School/Mass shootings are now part of our culture.

Those semi-pubescent ne'er-do-wells had no idea what they were doing, no idea the inertia they created, and never understood that what they were doing created consequences they never intended.

Do they note the irony that they're bitching about losing their civil rights after bitching about taking away civil rights?
Doubt Hogg and his posse have even read or understand the Constitution.
 
Doubt Hogg and his posse have even read or understand the Constitution.
Have you seen his potty mouth rant on youtube? It seems as fast as someone reposts it, youtube takes it down. Sorry(not sorry) but someone is going to wipe that petulant look off of his face one of these days. BAN FISTS!
 
Right when I left High School, 12 years ago...shit I feel old. They went to a ID card on a lanyard system rather than having it in your wallet. They also installed a perimeter fence. Mr. Hogg apparently doesn't understand that the school he attends is full of hoodlums.
 
I think they ought limit the capacity of 5-gallon buckets of river rocks to 10 rocks per student.

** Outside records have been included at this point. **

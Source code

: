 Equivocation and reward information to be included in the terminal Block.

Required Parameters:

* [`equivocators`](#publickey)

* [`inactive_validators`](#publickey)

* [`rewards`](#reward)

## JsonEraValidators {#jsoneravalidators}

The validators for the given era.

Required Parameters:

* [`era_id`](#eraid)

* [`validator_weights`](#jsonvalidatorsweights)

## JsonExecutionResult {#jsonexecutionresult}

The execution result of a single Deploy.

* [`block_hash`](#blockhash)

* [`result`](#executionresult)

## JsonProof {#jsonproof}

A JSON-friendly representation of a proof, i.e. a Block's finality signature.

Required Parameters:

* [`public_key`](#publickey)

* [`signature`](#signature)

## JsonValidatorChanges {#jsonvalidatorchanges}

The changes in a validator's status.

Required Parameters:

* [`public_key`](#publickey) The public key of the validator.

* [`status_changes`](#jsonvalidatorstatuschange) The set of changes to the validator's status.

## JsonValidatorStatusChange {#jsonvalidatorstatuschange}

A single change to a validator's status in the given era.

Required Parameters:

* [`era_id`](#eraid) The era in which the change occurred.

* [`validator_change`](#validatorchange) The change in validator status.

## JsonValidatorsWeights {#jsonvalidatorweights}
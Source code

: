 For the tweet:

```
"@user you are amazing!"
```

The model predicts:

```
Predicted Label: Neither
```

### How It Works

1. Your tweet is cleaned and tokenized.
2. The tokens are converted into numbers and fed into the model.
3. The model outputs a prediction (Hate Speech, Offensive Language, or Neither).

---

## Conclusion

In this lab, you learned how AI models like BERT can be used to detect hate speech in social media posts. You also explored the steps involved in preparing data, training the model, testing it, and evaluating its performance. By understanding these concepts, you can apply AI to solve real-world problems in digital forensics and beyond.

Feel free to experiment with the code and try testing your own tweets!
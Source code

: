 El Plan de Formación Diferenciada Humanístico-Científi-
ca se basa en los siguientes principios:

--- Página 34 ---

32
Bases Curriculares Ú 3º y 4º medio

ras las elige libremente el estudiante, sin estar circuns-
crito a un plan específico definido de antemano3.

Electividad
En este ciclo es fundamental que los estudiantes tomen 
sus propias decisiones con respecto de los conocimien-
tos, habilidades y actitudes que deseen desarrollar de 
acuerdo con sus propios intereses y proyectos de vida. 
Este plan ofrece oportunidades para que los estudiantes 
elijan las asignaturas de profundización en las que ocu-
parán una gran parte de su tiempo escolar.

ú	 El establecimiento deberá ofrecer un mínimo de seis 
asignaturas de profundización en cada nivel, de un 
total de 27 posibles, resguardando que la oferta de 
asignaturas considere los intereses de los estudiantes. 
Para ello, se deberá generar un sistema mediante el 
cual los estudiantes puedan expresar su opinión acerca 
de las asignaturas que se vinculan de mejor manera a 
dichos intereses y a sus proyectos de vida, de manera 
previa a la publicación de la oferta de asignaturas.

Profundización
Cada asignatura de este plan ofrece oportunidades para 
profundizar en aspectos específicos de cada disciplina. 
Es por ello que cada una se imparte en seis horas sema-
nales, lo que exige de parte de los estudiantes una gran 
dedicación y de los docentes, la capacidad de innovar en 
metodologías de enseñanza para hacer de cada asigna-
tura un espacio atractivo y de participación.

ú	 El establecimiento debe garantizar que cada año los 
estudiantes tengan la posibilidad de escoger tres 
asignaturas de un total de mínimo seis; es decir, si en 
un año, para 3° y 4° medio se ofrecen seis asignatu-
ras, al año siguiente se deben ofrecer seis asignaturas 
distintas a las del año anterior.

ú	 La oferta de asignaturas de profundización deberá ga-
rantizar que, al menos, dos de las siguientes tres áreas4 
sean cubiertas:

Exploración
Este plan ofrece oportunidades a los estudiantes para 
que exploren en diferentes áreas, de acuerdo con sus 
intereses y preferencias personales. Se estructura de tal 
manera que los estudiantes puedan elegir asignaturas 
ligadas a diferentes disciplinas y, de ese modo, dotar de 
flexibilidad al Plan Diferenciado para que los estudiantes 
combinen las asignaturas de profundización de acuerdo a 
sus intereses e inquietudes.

This is exactly the kind of Larry Lightbulb idea that led to the coining of the phrase "hare-brained." And the person who thought it up is...cough...an "educator."

Schools can be made much more secure but it will cost taxpayer money and student inconvenience. Trying to protect students from whackjobs and evil cunts by blaming the NRA or having a protest march or putting buckets of rocks 🤣in the classroom...pointless.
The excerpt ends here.